→ WHAT THE TASK ASKS: Within the material that follows, how many lines include the string "Dänemarks"? Answer with the number and nothing more.

→ SOURCE RECORDS:
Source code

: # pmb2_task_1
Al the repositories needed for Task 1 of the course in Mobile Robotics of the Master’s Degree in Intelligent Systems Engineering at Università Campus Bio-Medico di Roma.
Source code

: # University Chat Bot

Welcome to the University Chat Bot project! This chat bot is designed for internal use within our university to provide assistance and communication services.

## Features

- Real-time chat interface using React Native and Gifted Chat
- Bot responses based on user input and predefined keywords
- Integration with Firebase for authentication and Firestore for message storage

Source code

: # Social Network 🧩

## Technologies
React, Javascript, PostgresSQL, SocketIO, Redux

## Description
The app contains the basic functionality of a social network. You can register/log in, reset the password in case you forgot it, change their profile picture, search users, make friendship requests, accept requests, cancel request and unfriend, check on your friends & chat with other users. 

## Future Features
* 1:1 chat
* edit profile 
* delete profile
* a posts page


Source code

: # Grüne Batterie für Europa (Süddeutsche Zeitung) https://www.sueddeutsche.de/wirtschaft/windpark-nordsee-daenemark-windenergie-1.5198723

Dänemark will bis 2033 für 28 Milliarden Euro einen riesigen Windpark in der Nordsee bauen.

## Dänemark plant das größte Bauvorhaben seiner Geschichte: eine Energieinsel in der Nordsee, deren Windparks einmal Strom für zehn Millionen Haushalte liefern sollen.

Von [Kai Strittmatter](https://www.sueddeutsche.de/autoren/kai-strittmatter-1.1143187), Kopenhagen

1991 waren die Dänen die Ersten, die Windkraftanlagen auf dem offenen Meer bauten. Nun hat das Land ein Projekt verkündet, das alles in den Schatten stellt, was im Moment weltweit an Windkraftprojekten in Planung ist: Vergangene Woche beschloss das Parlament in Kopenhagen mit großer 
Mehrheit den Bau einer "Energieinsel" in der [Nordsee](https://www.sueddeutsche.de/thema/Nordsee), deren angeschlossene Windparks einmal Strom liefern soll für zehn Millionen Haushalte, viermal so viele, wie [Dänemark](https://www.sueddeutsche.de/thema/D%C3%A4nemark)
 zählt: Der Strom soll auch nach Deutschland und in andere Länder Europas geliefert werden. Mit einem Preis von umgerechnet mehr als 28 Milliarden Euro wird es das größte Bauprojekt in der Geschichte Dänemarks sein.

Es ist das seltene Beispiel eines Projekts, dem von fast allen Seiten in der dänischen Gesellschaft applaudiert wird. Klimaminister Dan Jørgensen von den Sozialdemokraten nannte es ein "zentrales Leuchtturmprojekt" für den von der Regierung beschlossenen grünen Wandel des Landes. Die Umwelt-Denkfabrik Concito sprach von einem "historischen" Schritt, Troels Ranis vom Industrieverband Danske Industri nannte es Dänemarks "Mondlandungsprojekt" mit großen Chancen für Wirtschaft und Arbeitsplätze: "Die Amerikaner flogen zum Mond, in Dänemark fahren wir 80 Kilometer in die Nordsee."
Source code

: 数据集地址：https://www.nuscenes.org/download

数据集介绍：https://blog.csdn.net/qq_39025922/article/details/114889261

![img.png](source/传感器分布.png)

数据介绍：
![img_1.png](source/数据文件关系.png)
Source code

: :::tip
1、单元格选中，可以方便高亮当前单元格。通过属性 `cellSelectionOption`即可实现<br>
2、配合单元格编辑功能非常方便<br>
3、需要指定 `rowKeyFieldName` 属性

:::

→ ANSWER TO THIS EXERCISE: 2